WHAT YOU NEED TO DO>
From the entries below, pull out each line where "televisor" appears.

____ DATA PROVIDED

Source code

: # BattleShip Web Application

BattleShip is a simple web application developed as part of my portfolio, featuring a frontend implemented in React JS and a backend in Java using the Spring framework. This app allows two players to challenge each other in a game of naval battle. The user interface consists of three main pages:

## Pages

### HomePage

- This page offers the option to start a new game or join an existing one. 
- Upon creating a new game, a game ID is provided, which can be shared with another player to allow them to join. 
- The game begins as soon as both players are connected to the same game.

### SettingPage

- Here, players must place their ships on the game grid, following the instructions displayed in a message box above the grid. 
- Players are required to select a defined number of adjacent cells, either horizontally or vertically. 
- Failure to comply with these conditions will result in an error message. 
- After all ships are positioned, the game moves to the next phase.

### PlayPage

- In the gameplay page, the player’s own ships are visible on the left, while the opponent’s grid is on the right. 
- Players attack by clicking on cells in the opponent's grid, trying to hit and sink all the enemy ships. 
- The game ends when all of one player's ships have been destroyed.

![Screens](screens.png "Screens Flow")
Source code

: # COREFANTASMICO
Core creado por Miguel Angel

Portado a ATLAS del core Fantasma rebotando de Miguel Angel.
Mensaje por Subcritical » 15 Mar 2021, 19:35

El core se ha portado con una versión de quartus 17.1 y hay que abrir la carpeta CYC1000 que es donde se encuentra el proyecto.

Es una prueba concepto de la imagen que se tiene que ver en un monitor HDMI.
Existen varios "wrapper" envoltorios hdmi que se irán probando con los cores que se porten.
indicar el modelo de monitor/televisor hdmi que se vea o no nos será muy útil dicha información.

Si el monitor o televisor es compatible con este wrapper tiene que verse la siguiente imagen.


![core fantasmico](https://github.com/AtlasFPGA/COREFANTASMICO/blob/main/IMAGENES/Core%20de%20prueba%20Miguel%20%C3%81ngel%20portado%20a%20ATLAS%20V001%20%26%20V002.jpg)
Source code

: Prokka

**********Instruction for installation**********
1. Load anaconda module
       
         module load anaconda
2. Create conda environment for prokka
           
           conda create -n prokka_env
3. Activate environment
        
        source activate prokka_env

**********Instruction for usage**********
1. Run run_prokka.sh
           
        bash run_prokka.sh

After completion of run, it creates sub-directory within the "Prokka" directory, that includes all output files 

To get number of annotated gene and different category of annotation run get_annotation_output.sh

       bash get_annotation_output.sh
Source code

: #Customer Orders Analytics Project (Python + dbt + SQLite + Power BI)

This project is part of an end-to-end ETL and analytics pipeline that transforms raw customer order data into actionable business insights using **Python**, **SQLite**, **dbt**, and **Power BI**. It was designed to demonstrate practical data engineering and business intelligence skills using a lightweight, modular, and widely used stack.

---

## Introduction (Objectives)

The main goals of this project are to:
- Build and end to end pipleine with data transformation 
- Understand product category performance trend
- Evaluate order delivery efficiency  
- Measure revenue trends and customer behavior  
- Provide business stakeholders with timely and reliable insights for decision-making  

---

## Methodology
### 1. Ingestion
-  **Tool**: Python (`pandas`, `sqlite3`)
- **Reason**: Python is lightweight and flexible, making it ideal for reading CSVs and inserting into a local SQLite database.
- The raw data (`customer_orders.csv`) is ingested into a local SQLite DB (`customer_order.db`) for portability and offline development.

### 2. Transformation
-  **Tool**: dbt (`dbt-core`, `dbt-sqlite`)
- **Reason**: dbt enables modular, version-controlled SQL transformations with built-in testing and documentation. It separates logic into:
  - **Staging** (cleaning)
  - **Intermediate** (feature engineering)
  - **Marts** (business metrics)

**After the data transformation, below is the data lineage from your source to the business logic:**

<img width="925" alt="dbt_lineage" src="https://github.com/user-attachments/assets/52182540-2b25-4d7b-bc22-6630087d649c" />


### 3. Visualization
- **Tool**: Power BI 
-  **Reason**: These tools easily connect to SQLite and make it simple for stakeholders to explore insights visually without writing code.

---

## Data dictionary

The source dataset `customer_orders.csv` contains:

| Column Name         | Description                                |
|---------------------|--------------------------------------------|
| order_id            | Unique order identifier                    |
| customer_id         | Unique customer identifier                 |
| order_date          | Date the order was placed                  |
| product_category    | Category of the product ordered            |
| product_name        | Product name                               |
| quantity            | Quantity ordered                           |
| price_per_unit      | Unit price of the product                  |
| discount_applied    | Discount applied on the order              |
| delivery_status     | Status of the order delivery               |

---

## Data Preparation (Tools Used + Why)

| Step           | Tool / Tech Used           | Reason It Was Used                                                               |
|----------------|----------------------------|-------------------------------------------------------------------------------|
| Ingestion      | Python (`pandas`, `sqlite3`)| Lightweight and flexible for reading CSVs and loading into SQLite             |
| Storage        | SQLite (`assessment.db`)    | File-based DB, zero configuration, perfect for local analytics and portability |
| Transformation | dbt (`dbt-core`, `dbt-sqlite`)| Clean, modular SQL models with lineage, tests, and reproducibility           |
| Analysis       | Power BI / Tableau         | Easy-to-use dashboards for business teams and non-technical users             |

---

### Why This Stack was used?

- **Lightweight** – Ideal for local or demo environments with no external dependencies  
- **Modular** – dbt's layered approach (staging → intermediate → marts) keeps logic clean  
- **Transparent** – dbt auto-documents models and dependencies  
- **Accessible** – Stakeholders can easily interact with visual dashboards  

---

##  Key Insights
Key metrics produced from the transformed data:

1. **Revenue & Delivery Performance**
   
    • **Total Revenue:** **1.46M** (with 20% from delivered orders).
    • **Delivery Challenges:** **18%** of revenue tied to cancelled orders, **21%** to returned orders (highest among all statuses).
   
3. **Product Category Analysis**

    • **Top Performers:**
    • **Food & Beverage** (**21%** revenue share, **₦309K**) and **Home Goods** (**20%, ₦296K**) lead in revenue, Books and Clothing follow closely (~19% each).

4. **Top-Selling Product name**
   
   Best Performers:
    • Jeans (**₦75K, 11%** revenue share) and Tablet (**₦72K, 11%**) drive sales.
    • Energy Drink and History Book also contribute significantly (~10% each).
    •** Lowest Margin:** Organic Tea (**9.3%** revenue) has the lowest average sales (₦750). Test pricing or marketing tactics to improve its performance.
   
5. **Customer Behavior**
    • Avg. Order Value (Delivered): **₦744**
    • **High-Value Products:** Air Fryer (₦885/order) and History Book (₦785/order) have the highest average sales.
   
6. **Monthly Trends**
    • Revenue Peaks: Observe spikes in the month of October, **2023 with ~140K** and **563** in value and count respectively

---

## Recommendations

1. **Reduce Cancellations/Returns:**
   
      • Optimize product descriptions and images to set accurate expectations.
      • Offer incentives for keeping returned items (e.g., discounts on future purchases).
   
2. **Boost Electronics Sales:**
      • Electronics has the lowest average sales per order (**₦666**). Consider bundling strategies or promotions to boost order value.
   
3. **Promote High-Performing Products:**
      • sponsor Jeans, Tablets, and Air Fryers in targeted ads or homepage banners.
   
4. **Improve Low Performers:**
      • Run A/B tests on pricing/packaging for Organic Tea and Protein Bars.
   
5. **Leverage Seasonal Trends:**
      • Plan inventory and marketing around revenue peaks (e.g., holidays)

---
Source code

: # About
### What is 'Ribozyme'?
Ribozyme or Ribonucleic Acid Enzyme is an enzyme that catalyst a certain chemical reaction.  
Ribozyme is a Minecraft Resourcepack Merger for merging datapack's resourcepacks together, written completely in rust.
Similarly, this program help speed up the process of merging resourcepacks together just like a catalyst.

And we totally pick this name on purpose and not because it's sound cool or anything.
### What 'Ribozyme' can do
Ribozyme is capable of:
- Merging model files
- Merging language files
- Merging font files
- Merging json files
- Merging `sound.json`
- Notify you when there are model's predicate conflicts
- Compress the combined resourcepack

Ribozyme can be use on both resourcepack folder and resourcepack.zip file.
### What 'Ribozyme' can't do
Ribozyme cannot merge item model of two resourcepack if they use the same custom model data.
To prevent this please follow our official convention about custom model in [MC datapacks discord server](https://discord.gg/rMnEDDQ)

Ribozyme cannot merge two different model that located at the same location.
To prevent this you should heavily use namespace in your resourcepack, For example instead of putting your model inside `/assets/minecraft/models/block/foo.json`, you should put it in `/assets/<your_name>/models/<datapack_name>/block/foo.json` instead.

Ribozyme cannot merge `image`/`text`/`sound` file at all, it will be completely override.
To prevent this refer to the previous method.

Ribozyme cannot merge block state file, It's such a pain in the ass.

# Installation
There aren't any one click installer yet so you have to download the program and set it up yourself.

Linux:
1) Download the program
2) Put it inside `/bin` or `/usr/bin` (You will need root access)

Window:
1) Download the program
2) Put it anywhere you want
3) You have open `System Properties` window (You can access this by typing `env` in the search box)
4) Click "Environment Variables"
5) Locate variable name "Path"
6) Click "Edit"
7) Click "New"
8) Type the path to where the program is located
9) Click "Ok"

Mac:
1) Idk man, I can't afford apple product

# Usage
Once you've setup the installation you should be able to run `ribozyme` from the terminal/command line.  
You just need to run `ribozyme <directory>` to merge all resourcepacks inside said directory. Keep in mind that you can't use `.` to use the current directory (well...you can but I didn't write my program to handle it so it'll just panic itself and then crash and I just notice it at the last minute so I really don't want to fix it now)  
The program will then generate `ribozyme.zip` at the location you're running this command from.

________

SOLUTION>
indicar el modelo de monitor/televisor hdmi que se vea o no nos será muy útil dicha información.
Si el monitor o televisor es compatible con este wrapper tiene que verse la siguiente imagen.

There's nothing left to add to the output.